--- Task item ---
Only some lines are wanted. Transcribe, exactly, the lines below from the line with "Let me ask what" up to and including the line with "I do not desire".

Start of Given records

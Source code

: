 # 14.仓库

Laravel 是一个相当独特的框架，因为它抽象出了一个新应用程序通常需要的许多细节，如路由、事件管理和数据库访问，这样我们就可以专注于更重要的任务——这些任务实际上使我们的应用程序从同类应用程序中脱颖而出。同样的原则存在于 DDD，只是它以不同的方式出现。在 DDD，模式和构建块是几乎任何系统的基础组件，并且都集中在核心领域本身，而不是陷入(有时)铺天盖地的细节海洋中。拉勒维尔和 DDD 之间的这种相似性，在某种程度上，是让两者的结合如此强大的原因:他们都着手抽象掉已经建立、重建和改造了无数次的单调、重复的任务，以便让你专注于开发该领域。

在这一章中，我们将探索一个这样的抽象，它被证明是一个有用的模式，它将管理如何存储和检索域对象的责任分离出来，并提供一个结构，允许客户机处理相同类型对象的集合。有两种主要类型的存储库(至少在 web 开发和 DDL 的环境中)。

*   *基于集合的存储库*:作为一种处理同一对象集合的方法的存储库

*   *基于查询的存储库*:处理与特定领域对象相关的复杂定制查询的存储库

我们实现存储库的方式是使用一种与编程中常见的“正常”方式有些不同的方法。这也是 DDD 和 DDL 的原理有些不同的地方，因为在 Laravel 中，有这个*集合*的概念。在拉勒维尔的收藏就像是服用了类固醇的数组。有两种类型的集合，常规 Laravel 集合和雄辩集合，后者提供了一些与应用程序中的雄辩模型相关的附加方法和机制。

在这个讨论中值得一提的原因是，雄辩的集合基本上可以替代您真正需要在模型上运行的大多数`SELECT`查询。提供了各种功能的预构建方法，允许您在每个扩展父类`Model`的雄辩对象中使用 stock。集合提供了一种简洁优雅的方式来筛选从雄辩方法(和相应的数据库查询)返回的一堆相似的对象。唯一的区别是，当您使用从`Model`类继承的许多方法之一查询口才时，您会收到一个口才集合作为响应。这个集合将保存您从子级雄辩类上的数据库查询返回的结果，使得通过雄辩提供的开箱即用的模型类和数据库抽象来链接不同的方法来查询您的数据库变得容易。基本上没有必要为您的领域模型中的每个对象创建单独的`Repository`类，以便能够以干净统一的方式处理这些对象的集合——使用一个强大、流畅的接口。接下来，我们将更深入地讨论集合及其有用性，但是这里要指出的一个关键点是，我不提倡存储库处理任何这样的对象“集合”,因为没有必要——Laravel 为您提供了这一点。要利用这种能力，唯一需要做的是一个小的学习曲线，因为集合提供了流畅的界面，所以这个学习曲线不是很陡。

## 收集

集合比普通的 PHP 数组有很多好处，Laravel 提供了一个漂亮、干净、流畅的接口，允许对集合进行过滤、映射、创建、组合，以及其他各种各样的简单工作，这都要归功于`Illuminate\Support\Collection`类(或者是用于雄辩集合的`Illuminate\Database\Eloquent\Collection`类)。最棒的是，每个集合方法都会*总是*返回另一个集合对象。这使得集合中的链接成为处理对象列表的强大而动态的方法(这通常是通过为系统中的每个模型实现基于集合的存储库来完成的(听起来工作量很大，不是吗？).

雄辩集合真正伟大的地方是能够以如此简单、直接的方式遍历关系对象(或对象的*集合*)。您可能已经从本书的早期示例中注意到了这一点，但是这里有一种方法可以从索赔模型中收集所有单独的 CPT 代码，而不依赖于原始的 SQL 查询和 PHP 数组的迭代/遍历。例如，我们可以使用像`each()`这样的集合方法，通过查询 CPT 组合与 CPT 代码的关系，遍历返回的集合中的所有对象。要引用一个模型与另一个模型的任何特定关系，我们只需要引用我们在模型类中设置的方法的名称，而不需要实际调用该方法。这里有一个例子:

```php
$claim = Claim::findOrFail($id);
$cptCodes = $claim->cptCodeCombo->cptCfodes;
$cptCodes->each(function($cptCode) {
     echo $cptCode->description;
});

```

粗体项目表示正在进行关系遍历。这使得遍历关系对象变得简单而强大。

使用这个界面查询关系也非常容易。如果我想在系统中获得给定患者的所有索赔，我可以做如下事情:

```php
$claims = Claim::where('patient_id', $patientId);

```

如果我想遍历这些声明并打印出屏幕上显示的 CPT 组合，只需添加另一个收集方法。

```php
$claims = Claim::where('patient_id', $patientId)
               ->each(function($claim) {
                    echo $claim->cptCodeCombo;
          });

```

End of Given records
Start of Given records

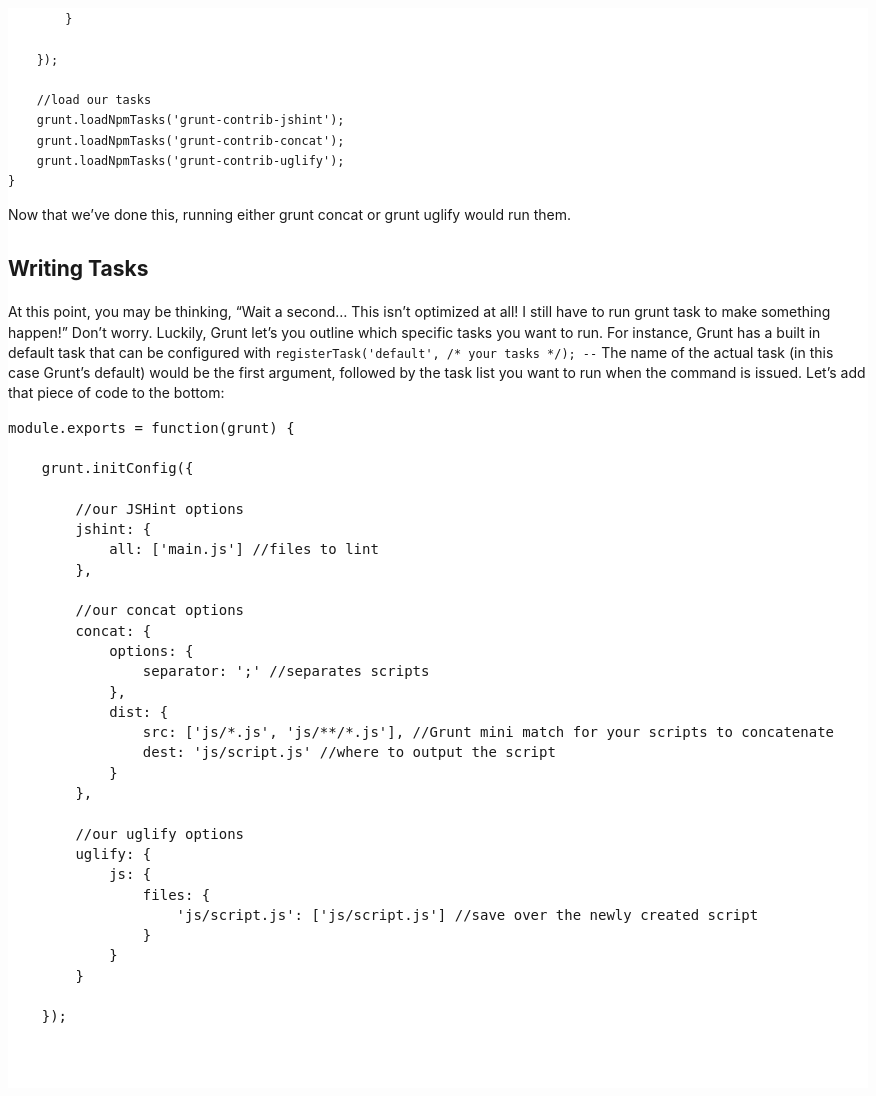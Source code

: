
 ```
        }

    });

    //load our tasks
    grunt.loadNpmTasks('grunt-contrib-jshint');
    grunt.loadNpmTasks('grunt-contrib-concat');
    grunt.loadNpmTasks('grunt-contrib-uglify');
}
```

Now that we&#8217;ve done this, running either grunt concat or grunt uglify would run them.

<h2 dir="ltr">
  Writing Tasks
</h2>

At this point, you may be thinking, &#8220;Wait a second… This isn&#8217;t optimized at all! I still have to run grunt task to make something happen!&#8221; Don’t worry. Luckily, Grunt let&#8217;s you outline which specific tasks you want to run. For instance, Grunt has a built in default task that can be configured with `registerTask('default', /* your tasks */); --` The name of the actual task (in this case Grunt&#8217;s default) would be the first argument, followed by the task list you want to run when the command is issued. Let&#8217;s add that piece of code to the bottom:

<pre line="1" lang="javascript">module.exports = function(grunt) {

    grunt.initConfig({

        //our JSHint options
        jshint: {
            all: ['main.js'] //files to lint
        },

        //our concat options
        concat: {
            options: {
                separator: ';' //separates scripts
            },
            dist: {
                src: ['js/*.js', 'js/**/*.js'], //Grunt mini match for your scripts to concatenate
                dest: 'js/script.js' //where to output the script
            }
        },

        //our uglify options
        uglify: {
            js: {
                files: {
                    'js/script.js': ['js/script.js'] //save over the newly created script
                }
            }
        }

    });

End of Given records
Start of Given records

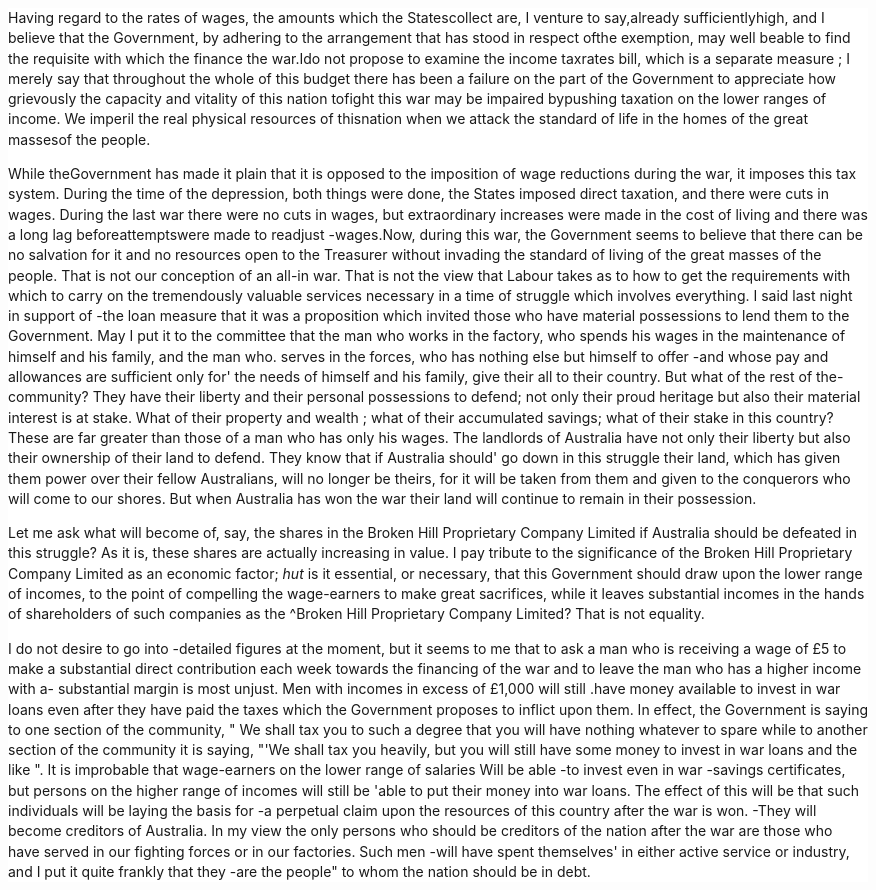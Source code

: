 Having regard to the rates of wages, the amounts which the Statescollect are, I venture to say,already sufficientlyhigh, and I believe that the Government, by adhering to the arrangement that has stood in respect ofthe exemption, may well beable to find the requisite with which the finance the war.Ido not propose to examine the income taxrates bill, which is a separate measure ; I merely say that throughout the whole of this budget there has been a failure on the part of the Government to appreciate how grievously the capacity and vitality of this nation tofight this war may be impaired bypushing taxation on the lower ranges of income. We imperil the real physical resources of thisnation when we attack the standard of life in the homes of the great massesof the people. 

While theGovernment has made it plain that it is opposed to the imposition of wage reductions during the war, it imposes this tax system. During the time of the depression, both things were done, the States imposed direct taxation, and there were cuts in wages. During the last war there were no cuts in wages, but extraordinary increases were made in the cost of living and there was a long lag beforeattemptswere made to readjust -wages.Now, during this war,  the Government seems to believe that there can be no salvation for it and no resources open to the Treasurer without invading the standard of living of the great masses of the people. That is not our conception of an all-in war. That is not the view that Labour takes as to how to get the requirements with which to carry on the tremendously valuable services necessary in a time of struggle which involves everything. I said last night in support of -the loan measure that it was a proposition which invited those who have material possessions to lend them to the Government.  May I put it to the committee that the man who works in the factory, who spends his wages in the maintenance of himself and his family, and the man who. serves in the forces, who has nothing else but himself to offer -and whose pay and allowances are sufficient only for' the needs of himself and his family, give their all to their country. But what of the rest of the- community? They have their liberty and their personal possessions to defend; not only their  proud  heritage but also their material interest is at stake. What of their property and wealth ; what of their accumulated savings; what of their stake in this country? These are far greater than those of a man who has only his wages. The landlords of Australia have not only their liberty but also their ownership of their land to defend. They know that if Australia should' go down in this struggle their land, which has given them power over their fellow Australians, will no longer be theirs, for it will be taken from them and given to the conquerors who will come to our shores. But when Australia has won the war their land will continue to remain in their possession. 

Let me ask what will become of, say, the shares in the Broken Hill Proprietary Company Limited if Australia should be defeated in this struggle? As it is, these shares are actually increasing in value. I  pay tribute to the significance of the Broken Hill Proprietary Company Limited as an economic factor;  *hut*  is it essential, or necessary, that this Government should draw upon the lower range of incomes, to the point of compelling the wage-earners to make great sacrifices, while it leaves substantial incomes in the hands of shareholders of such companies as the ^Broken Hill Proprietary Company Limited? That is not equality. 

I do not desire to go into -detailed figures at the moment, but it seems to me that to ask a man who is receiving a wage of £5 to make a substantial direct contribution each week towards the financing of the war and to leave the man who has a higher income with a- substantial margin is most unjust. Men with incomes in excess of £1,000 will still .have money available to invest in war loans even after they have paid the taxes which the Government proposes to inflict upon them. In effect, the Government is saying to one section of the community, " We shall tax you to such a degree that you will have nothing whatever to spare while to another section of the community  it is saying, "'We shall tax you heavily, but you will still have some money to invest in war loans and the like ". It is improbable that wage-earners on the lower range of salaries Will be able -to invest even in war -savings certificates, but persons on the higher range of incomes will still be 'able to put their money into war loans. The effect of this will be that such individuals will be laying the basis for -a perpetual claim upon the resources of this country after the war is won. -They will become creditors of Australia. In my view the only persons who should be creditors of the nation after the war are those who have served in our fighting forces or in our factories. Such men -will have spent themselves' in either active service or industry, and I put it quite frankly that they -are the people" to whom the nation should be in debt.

End of Given records

--- Written response ---
Let me ask what will become of, say, the shares in the Broken Hill Proprietary Company Limited if Australia should be defeated in this struggle? As it is, these shares are actually increasing in value. I  pay tribute to the significance of the Broken Hill Proprietary Company Limited as an economic factor;  *hut*  is it essential, or necessary, that this Government should draw upon the lower range of incomes, to the point of compelling the wage-earners to make great sacrifices, while it leaves substantial incomes in the hands of shareholders of such companies as the ^Broken Hill Proprietary Company Limited? That is not equality. 

I do not desire to go into -detailed figures at the moment, but it seems to me that to ask a man who is receiving a wage of £5 to make a substantial direct contribution each week towards the financing of the war and to leave the man who has a higher income with a- substantial margin is most unjust. Men with incomes in excess of £1,000 will still .have money available to invest in war loans even after they have paid the taxes which the Government proposes to inflict upon them. In effect, the Government is saying to one section of the community, " We shall tax you to such a degree that you will have nothing whatever to spare while to another section of the community  it is saying, "'We shall tax you heavily, but you will still have some money to invest in war loans and the like ". It is improbable that wage-earners on the lower range of salaries Will be able -to invest even in war -savings certificates, but persons on the higher range of incomes will still be 'able to put their money into war loans. The effect of this will be that such individuals will be laying the basis for -a perpetual claim upon the resources of this country after the war is won. -They will become creditors of Australia. In my view the only persons who should be creditors of the nation after the war are those who have served in our fighting forces or in our factories. Such men -will have spent themselves' in either active service or industry, and I put it quite frankly that they -are the people" to whom the nation should be in debt.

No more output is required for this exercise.